CS6963 Distributed Systems

Lecture 02 Communication, Messaging, and RPC

Remote Procedure Call (RPC)

  • a key piece of distrib sys machinery; all the labs use RPC
  • goal: easy-to-program network communication
    • hides most details of client/server communication
    • client call is much like ordinary procedure call
    • server handlers are much like ordinary procedures
  • RPC is widely used!

  • RPC ideally makes net communication look just like fn call:


z = fn(x, y)


fn(x, y) {
  return z
  • RPC aims for this level of transparency

  • Examples from lab 1:

    • DoJob
    • Register

RPC message diagram:

  Client             Server

Software structure:

  client app         handlers
    stubs           dispatcher
   RPC lib           RPC lib
     net  ------------ net
  • A few details:

    • Which server function (handler) to call?
    • Marshalling: format data into packets
      • Tricky for arrays, pointers, objects, etc.
      • Go's RPC library is pretty powerful!
      • some things you cannot pass: e.g., channels, functions
    • Binding: how does client know who to talk to?
      • Maybe client supplies server host name
      • Maybe a name service maps service names to best server host
    • Threads:
      • Client often has many threads, so > 1 call outstanding, match up replies
      • Handlers may be slow, so server often runs each in a thread
  • RPC problem: what to do about failures?

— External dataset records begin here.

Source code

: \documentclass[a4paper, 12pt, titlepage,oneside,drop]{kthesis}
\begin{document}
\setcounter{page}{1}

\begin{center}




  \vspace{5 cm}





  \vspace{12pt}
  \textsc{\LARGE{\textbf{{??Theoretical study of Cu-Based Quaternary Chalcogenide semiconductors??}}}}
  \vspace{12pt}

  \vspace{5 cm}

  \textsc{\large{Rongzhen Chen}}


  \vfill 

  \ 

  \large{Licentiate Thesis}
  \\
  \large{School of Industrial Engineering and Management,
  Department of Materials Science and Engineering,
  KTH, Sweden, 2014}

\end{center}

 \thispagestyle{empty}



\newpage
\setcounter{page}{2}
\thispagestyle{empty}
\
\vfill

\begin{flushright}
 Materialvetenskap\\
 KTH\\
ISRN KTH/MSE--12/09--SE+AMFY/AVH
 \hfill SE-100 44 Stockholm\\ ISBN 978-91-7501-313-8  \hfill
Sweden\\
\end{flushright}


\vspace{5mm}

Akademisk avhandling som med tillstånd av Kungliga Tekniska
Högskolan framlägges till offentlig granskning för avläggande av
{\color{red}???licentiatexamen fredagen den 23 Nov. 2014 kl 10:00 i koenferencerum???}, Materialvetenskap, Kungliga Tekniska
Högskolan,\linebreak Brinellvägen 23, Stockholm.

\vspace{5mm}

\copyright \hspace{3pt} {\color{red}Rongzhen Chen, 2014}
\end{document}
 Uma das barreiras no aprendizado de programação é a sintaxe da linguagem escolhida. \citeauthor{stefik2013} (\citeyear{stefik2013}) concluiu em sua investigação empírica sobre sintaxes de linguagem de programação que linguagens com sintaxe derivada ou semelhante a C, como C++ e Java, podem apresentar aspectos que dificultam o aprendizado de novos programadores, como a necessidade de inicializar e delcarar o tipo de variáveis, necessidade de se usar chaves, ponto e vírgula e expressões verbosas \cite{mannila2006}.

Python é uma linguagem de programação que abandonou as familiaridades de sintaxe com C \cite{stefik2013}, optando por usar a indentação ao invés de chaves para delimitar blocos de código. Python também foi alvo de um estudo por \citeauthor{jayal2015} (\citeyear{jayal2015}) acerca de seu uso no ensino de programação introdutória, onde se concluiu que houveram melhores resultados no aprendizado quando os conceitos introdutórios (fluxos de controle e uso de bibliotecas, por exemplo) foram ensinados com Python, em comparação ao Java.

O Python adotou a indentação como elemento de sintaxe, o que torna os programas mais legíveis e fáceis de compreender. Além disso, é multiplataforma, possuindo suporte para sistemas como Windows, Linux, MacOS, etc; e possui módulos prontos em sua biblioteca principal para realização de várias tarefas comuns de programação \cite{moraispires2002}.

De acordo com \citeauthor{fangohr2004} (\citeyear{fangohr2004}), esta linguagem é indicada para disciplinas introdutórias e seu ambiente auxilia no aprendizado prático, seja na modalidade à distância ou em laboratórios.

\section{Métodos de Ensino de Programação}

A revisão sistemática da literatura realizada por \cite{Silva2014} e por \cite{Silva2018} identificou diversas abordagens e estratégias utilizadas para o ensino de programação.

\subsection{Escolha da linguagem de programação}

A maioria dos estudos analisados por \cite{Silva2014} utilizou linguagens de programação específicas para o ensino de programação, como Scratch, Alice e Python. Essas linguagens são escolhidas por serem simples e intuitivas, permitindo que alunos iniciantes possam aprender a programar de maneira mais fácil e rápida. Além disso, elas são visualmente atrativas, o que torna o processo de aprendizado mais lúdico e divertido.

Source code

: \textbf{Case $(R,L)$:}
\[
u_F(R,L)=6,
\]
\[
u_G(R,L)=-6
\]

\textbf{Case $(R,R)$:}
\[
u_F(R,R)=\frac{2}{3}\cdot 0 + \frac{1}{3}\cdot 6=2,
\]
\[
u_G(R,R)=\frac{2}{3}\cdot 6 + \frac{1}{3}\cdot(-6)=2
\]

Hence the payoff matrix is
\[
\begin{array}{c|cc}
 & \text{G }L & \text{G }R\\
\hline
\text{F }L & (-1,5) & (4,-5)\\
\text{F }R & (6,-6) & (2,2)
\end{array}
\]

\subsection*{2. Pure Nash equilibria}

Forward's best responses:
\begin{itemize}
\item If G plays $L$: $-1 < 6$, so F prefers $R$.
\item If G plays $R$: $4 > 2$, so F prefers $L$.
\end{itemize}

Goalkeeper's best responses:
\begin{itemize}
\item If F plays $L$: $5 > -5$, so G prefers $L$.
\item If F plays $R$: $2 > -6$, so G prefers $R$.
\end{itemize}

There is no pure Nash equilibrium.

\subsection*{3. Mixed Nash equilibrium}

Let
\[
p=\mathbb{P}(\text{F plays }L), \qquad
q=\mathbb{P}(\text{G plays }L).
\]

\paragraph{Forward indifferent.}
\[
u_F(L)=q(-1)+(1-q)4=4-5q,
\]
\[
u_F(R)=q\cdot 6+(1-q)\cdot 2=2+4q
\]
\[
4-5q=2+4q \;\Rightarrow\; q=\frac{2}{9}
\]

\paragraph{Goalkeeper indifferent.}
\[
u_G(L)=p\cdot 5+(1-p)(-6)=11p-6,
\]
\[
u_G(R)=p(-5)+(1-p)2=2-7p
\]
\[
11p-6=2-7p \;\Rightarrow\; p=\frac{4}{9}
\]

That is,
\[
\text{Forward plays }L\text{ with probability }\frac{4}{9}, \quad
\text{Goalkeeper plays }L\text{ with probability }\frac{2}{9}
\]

    • (This will become the single most asked question in this class.)
    • e.g. lost packet, broken network, slow server, crashed server
    • Q: Doesn't TCP solve this?
      • What if you never get an ACK? Does that guarantee it didn't happen?
      • What should we do between 'broken' TCP connections?
  • What does a failure look like to the client RPC library?

    • Client never sees a response from the server
    • Client does not know if the server saw the request!
      • Maybe server/net failed just before sending reply
    • (diagram of lost reply)
  • Simplest scheme: "at least once" behavior

    • RPC library waits for response for a while
    • If none arrives, re-send the request
    • Do this a few times
    • Still no response -- return an error to the application
  • Q: is "at least once" easy for applications to cope with?

  • Simple problem w/ at least once:

    • client sends "deduct $10 from bank account"
  • Q: what can go wrong with this client program?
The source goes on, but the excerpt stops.